William Ennis presented the following motion to the PUP conference on Saturday 15th October 2016. It featured in Long Kesh Inside Out.
Good morning conference.
I propose that we, the Progressive Unionist Party, should enshrine in policy a principled demand for a system of Rent regulation in Northern Ireland.
The reasons I believe Northern Ireland should follow other regions such as New York, Paris, Singapore and Berlin in implementing such a measure I shall now lay out before you, after which I shall go into a bit more detail as to how I believe this proposal could be implemented.
Not enough social housing stock exists, that’s the reality. Communitiesni.gov.uk reports that “the total number of applicants on the waiting list (with no existing NIHE/Housing association tenancy) on the 31st March 2015 was …
Anyone want to guess?
And with the acquisition of a mortgage now becoming a lottery dream even for securely employed professional couples the private rental market is the only hope of plugging the gap. But the price of renting privately is also too expensive for a great many, and for many who perhaps could, just about, afford the rent, the deposit is what puts a home beyond them.
An unaffordable system of housing is doing nothing whatsoever to make Northern Ireland economically competitive. High rents are an unattractive business cost to companies considering setting up operations here, they need to recruit employees and a lack of affordable accommodation may well make them take a second look at Paris or Berlin.
Fergus O’Sullivan, of CityLab.com writes of One of the World’s most economically vibrant City’s, Berlin, which, like NY, Paris and Singapore, has introduced Rent regulation.
Berlin’s brand new Rent Control Laws are already bringing down costs. That is the conclusion announced yesterday by Germany’s number one real estate site after tallying its latest figures.
Barely a month after the German Capital introduced a new set of Rules that limits rent increases within a given area, figures collected by Immobilienscout24 show that the average cost of a new Berlin rental contract has dropped 3.1% within a month.
And let’s not overlook the potential benefits of rent regulation for small Ulster businesses. With a sudden increase in disposable income those of us of more modest means are much more likely to enjoy any new found spends in the local economy, moving our money to Panama is seldom our style. Those working families re-capitalised by rent regulation would suddenly become a richer revenue stream for your locally owned shop, restaurant, and your community facilities, such as leisure centres, bolstering their viability and maintaining their case for government support.

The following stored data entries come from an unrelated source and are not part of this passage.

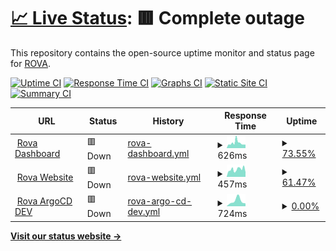 # [📈 Live Status](https://roava.github.io/rova-uptime-checks/): <!--live status--> **🟥 Complete outage**

This repository contains the open-source uptime monitor and status page for [ROVA](https://roava.github.io/rova-uptime-checks/).

[![Uptime CI](https://github.com/roava/rova-uptime-checks/workflows/Uptime%20CI/badge.svg)](https://github.com/roava/rova-uptime-checks/actions?query=workflow%3A%22Uptime+CI%22)
[![Response Time CI](https://github.com/roava/rova-uptime-checks/workflows/Response%20Time%20CI/badge.svg)](https://github.com/roava/rova-uptime-checks/actions?query=workflow%3A%22Response+Time+CI%22)
[![Graphs CI](https://github.com/roava/rova-uptime-checks/workflows/Graphs%20CI/badge.svg)](https://github.com/roava/rova-uptime-checks/actions?query=workflow%3A%22Graphs+CI%22)
[![Static Site CI](https://github.com/roava/rova-uptime-checks/workflows/Static%20Site%20CI/badge.svg)](https://github.com/roava/rova-uptime-checks/actions?query=workflow%3A%22Static+Site+CI%22)
[![Summary CI](https://github.com/roava/rova-uptime-checks/workflows/Summary%20CI/badge.svg)](https://github.com/roava/rova-uptime-checks/actions?query=workflow%3A%22Summary+CI%22)

<!--start: status pages-->
<!-- This summary is generated by Upptime (https://github.com/upptime/upptime) -->
<!-- Do not edit this manually, your changes will be overwritten -->
<!-- prettier-ignore -->
| URL | Status | History | Response Time | Uptime |
| --- | ------ | ------- | ------------- | ------ |
| <img alt="" src="https://icons.duckduckgo.com/ip3/dashboard.dev.getrova.io.ico" height="13"> [Rova Dashboard](https://dashboard.dev.getrova.io) | 🟥 Down | [rova-dashboard.yml](https://github.com/roava/rova-uptime-checks/commits/HEAD/history/rova-dashboard.yml) | <details><summary><img alt="Response time graph" src="./graphs/rova-dashboard/response-time-week.png" height="20"> 626ms</summary><br><a href="https://roava.github.io/rova-uptime-checks/history/rova-dashboard"><img alt="Response time 626" src="https://img.shields.io/endpoint?url=https%3A%2F%2Fraw.githubusercontent.com%2Froava%2Frova-uptime-checks%2FHEAD%2Fapi%2Frova-dashboard%2Fresponse-time.json"></a><br><a href="https://roava.github.io/rova-uptime-checks/history/rova-dashboard"><img alt="24-hour response time 472" src="https://img.shields.io/endpoint?url=https%3A%2F%2Fraw.githubusercontent.com%2Froava%2Frova-uptime-checks%2FHEAD%2Fapi%2Frova-dashboard%2Fresponse-time-day.json"></a><br><a href="https://roava.github.io/rova-uptime-checks/history/rova-dashboard"><img alt="7-day response time 626" src="https://img.shields.io/endpoint?url=https%3A%2F%2Fraw.githubusercontent.com%2Froava%2Frova-uptime-checks%2FHEAD%2Fapi%2Frova-dashboard%2Fresponse-time-week.json"></a><br><a href="https://roava.github.io/rova-uptime-checks/history/rova-dashboard"><img alt="30-day response time 626" src="https://img.shields.io/endpoint?url=https%3A%2F%2Fraw.githubusercontent.com%2Froava%2Frova-uptime-checks%2FHEAD%2Fapi%2Frova-dashboard%2Fresponse-time-month.json"></a><br><a href="https://roava.github.io/rova-uptime-checks/history/rova-dashboard"><img alt="1-year response time 626" src="https://img.shields.io/endpoint?url=https%3A%2F%2Fraw.githubusercontent.com%2Froava%2Frova-uptime-checks%2FHEAD%2Fapi%2Frova-dashboard%2Fresponse-time-year.json"></a></details> | <details><summary><a href="https://roava.github.io/rova-uptime-checks/history/rova-dashboard">73.55%</a></summary><a href="https://roava.github.io/rova-uptime-checks/history/rova-dashboard"><img alt="All-time uptime 73.55%" src="https://img.shields.io/endpoint?url=https%3A%2F%2Fraw.githubusercontent.com%2Froava%2Frova-uptime-checks%2FHEAD%2Fapi%2Frova-dashboard%2Fuptime.json"></a><br><a href="https://roava.github.io/rova-uptime-checks/history/rova-dashboard"><img alt="24-hour uptime 82.68%" src="https://img.shields.io/endpoint?url=https%3A%2F%2Fraw.githubusercontent.com%2Froava%2Frova-uptime-checks%2FHEAD%2Fapi%2Frova-dashboard%2Fuptime-day.json"></a><br><a href="https://roava.github.io/rova-uptime-checks/history/rova-dashboard"><img alt="7-day uptime 73.55%" src="https://img.shields.io/endpoint?url=https%3A%2F%2Fraw.githubusercontent.com%2Froava%2Frova-uptime-checks%2FHEAD%2Fapi%2Frova-dashboard%2Fuptime-week.json"></a><br><a href="https://roava.github.io/rova-uptime-checks/history/rova-dashboard"><img alt="30-day uptime 73.55%" src="https://img.shields.io/endpoint?url=https%3A%2F%2Fraw.githubusercontent.com%2Froava%2Frova-uptime-checks%2FHEAD%2Fapi%2Frova-dashboard%2Fuptime-month.json"></a><br><a href="https://roava.github.io/rova-uptime-checks/history/rova-dashboard"><img alt="1-year uptime 73.55%" src="https://img.shields.io/endpoint?url=https%3A%2F%2Fraw.githubusercontent.com%2Froava%2Frova-uptime-checks%2FHEAD%2Fapi%2Frova-dashboard%2Fuptime-year.json"></a></details>
| <img alt="" src="https://icons.duckduckgo.com/ip3/dev.getrova.com.ico" height="13"> [Rova Website](https://dev.getrova.com) | 🟥 Down | [rova-website.yml](https://github.com/roava/rova-uptime-checks/commits/HEAD/history/rova-website.yml) | <details><summary><img alt="Response time graph" src="./graphs/rova-website/response-time-week.png" height="20"> 457ms</summary><br><a href="https://roava.github.io/rova-uptime-checks/history/rova-website"><img alt="Response time 457" src="https://img.shields.io/endpoint?url=https%3A%2F%2Fraw.githubusercontent.com%2Froava%2Frova-uptime-checks%2FHEAD%2Fapi%2Frova-website%2Fresponse-time.json"></a><br><a href="https://roava.github.io/rova-uptime-checks/history/rova-website"><img alt="24-hour response time 466" src="https://img.shields.io/endpoint?url=https%3A%2F%2Fraw.githubusercontent.com%2Froava%2Frova-uptime-checks%2FHEAD%2Fapi%2Frova-website%2Fresponse-time-day.json"></a><br><a href="https://roava.github.io/rova-uptime-checks/history/rova-website"><img alt="7-day response time 457" src="https://img.shields.io/endpoint?url=https%3A%2F%2Fraw.githubusercontent.com%2Froava%2Frova-uptime-checks%2FHEAD%2Fapi%2Frova-website%2Fresponse-time-week.json"></a><br><a href="https://roava.github.io/rova-uptime-checks/history/rova-website"><img alt="30-day response time 457" src="https://img.shields.io/endpoint?url=https%3A%2F%2Fraw.githubusercontent.com%2Froava%2Frova-uptime-checks%2FHEAD%2Fapi%2Frova-website%2Fresponse-time-month.json"></a><br><a href="https://roava.github.io/rova-uptime-checks/history/rova-website"><img alt="1-year response time 457" src="https://img.shields.io/endpoint?url=https%3A%2F%2Fraw.githubusercontent.com%2Froava%2Frova-uptime-checks%2FHEAD%2Fapi%2Frova-website%2Fresponse-time-year.json"></a></details> | <details><summary><a href="https://roava.github.io/rova-uptime-checks/history/rova-website">61.47%</a></summary><a href="https://roava.github.io/rova-uptime-checks/history/rova-website"><img alt="All-time uptime 61.47%" src="https://img.shields.io/endpoint?url=https%3A%2F%2Fraw.githubusercontent.com%2Froava%2Frova-uptime-checks%2FHEAD%2Fapi%2Frova-website%2Fuptime.json"></a><br><a href="https://roava.github.io/rova-uptime-checks/history/rova-website"><img alt="24-hour uptime 54.99%" src="https://img.shields.io/endpoint?url=https%3A%2F%2Fraw.githubusercontent.com%2Froava%2Frova-uptime-checks%2FHEAD%2Fapi%2Frova-website%2Fuptime-day.json"></a><br><a href="https://roava.github.io/rova-uptime-checks/history/rova-website"><img alt="7-day uptime 61.47%" src="https://img.shields.io/endpoint?url=https%3A%2F%2Fraw.githubusercontent.com%2Froava%2Frova-uptime-checks%2FHEAD%2Fapi%2Frova-website%2Fuptime-week.json"></a><br><a href="https://roava.github.io/rova-uptime-checks/history/rova-website"><img alt="30-day uptime 61.47%" src="https://img.shields.io/endpoint?url=https%3A%2F%2Fraw.githubusercontent.com%2Froava%2Frova-uptime-checks%2FHEAD%2Fapi%2Frova-website%2Fuptime-month.json"></a><br><a href="https://roava.github.io/rova-uptime-checks/history/rova-website"><img alt="1-year uptime 61.47%" src="https://img.shields.io/endpoint?url=https%3A%2F%2Fraw.githubusercontent.com%2Froava%2Frova-uptime-checks%2FHEAD%2Fapi%2Frova-website%2Fuptime-year.json"></a></details>
| <img alt="" src="https://icons.duckduckgo.com/ip3/argocd.dev.getrova.io.ico" height="13"> [Rova ArgoCD DEV](https://argocd.dev.getrova.io) | 🟥 Down | [rova-argo-cd-dev.yml](https://github.com/roava/rova-uptime-checks/commits/HEAD/history/rova-argo-cd-dev.yml) | <details><summary><img alt="Response time graph" src="./graphs/rova-argo-cd-dev/response-time-week.png" height="20"> 724ms</summary><br><a href="https://roava.github.io/rova-uptime-checks/history/rova-argo-cd-dev"><img alt="Response time 724" src="https://img.shields.io/endpoint?url=https%3A%2F%2Fraw.githubusercontent.com%2Froava%2Frova-uptime-checks%2FHEAD%2Fapi%2Frova-argo-cd-dev%2Fresponse-time.json"></a><br><a href="https://roava.github.io/rova-uptime-checks/history/rova-argo-cd-dev"><img alt="24-hour response time 376" src="https://img.shields.io/endpoint?url=https%3A%2F%2Fraw.githubusercontent.com%2Froava%2Frova-uptime-checks%2FHEAD%2Fapi%2Frova-argo-cd-dev%2Fresponse-time-day.json"></a><br><a href="https://roava.github.io/rova-uptime-checks/history/rova-argo-cd-dev"><img alt="7-day response time 724" src="https://img.shields.io/endpoint?url=https%3A%2F%2Fraw.githubusercontent.com%2Froava%2Frova-uptime-checks%2FHEAD%2Fapi%2Frova-argo-cd-dev%2Fresponse-time-week.json"></a><br><a href="https://roava.github.io/rova-uptime-checks/history/rova-argo-cd-dev"><img alt="30-day response time 724" src="https://img.shields.io/endpoint?url=https%3A%2F%2Fraw.githubusercontent.com%2Froava%2Frova-uptime-checks%2FHEAD%2Fapi%2Frova-argo-cd-dev%2Fresponse-time-month.json"></a><br><a href="https://roava.github.io/rova-uptime-checks/history/rova-argo-cd-dev"><img alt="1-year response time 724" src="https://img.shields.io/endpoint?url=https%3A%2F%2Fraw.githubusercontent.com%2Froava%2Frova-uptime-checks%2FHEAD%2Fapi%2Frova-argo-cd-dev%2Fresponse-time-year.json"></a></details> | <details><summary><a href="https://roava.github.io/rova-uptime-checks/history/rova-argo-cd-dev">0.00%</a></summary><a href="https://roava.github.io/rova-uptime-checks/history/rova-argo-cd-dev"><img alt="All-time uptime 0.00%" src="https://img.shields.io/endpoint?url=https%3A%2F%2Fraw.githubusercontent.com%2Froava%2Frova-uptime-checks%2FHEAD%2Fapi%2Frova-argo-cd-dev%2Fuptime.json"></a><br><a href="https://roava.github.io/rova-uptime-checks/history/rova-argo-cd-dev"><img alt="24-hour uptime 0.00%" src="https://img.shields.io/endpoint?url=https%3A%2F%2Fraw.githubusercontent.com%2Froava%2Frova-uptime-checks%2FHEAD%2Fapi%2Frova-argo-cd-dev%2Fuptime-day.json"></a><br><a href="https://roava.github.io/rova-uptime-checks/history/rova-argo-cd-dev"><img alt="7-day uptime 0.00%" src="https://img.shields.io/endpoint?url=https%3A%2F%2Fraw.githubusercontent.com%2Froava%2Frova-uptime-checks%2FHEAD%2Fapi%2Frova-argo-cd-dev%2Fuptime-week.json"></a><br><a href="https://roava.github.io/rova-uptime-checks/history/rova-argo-cd-dev"><img alt="30-day uptime 0.00%" src="https://img.shields.io/endpoint?url=https%3A%2F%2Fraw.githubusercontent.com%2Froava%2Frova-uptime-checks%2FHEAD%2Fapi%2Frova-argo-cd-dev%2Fuptime-month.json"></a><br><a href="https://roava.github.io/rova-uptime-checks/history/rova-argo-cd-dev"><img alt="1-year uptime 0.00%" src="https://img.shields.io/endpoint?url=https%3A%2F%2Fraw.githubusercontent.com%2Froava%2Frova-uptime-checks%2FHEAD%2Fapi%2Frova-argo-cd-dev%2Fuptime-year.json"></a></details>

<!--end: status pages-->

[**Visit our status website →**](https://roava.github.io/rova-uptime-checks)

A reduction in rent would also mean a degree of relief for the tax payer by way of reducing housing benefit payments. The London pressure group Generation Rent makes the argument that…
By supporting rent control, politicians have an opportunity to do something that will have real, beneficial impact to millions of people while at the same time saving the taxpayer money through the Housing Benefit bill, £9 billion of which goes straight into the pockets of private sector landlords.
Our opponents will tell us that Rent control would only contaminate the market. It would interfere with the free market which, if left alone would correct all these problems itself.
Yet, as the Irish Labour Party Senator Aideen Hayden highlighted in 2014: “Denmark de-regulated rent in the hope that they would get more supply, it didn’t, and has had to re-introduce rent control.”
Furthermore, as evidenced by the National Housing Foundation, it was under a system of Rent Control in 1966 that the record number of UK homes were built. Almost 450,000 by social housing projects, 250,000 by private investment.
If the market, rent regulation free serves us all then why are, as reported by homeless charity Shelter NI, “more than fifty families or individuals declared homeless every day”?
Why has, as reported by Luke Barnes in the Belfast Telegraph, “homelessness in Northern Ireland doubled since the year 2000”?
Why did, as reported in www.nihe.gov.uk website, “during 2014/15 the number of households presenting as homeless increased from 18,862 to 19,621… A 4% increase overall”? – That’s within just one year –
If the market has got this, why, earlier this year in Belfast, did five people within the space of a few short weeks die as they lay homeless on the street?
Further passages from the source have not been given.